Exercise directions:
Those lines of the data that hold the word "required" are to be copied out.

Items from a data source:
Start of Block

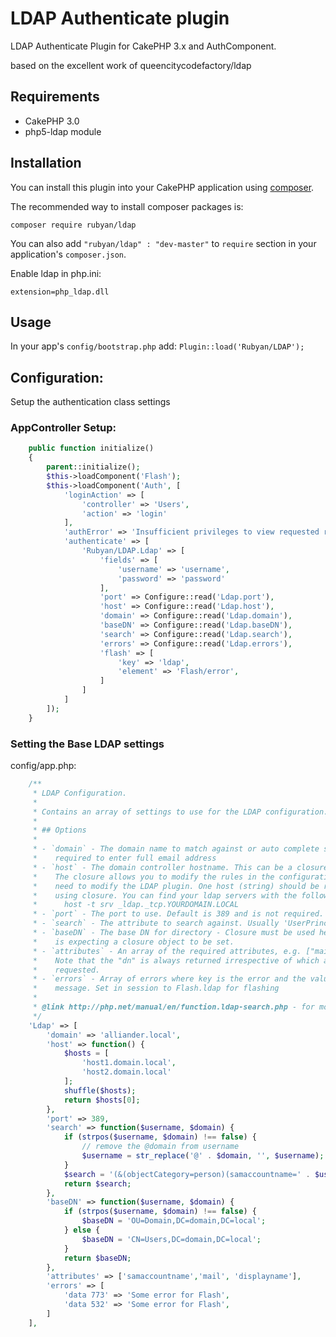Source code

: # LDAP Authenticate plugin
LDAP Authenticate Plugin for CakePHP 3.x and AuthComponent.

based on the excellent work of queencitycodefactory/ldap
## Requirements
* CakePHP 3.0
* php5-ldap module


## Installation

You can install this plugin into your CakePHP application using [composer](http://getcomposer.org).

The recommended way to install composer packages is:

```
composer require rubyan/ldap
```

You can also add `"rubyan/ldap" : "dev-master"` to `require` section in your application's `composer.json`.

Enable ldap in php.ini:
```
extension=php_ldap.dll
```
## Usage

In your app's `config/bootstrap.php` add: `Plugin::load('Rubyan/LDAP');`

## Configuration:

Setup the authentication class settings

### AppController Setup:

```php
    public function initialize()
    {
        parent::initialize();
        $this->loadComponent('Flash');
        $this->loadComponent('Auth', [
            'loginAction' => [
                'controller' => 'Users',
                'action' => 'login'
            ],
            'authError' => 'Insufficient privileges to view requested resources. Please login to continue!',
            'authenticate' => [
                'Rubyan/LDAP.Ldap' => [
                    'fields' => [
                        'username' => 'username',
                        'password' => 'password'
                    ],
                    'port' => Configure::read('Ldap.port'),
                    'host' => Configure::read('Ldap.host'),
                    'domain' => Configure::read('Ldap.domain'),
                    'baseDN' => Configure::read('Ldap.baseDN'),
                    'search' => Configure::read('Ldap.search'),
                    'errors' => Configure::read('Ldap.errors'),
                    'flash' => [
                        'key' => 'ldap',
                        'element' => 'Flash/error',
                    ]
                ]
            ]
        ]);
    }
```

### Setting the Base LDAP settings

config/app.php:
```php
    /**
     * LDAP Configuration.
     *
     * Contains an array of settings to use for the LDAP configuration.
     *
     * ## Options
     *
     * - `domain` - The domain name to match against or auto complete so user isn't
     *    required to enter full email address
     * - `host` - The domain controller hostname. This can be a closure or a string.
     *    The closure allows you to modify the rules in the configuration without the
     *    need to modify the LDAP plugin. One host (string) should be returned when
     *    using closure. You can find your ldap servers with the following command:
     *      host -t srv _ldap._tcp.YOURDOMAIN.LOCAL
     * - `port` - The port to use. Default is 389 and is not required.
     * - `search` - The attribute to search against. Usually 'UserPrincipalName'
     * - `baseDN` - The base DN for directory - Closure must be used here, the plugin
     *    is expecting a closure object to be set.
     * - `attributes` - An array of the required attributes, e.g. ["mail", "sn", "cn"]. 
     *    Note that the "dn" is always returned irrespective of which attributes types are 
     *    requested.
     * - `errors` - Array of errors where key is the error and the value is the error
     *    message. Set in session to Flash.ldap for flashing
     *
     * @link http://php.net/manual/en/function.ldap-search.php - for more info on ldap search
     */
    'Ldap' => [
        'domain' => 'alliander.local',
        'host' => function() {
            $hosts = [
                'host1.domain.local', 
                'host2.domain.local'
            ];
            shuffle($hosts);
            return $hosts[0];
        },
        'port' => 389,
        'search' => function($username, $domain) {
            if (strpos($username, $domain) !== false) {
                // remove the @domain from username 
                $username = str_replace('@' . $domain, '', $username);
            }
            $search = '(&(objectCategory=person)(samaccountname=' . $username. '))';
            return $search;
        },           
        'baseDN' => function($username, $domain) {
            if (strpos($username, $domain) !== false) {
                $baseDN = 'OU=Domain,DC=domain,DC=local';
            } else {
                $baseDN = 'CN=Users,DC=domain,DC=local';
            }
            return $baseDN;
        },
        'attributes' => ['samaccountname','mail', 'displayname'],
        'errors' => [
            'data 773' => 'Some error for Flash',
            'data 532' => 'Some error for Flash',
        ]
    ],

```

End of Block

Your solution:
     *    required to enter full email address
     * - `port` - The port to use. Default is 389 and is not required.
     * - `attributes` - An array of the required attributes, e.g. ["mail", "sn", "cn"]. 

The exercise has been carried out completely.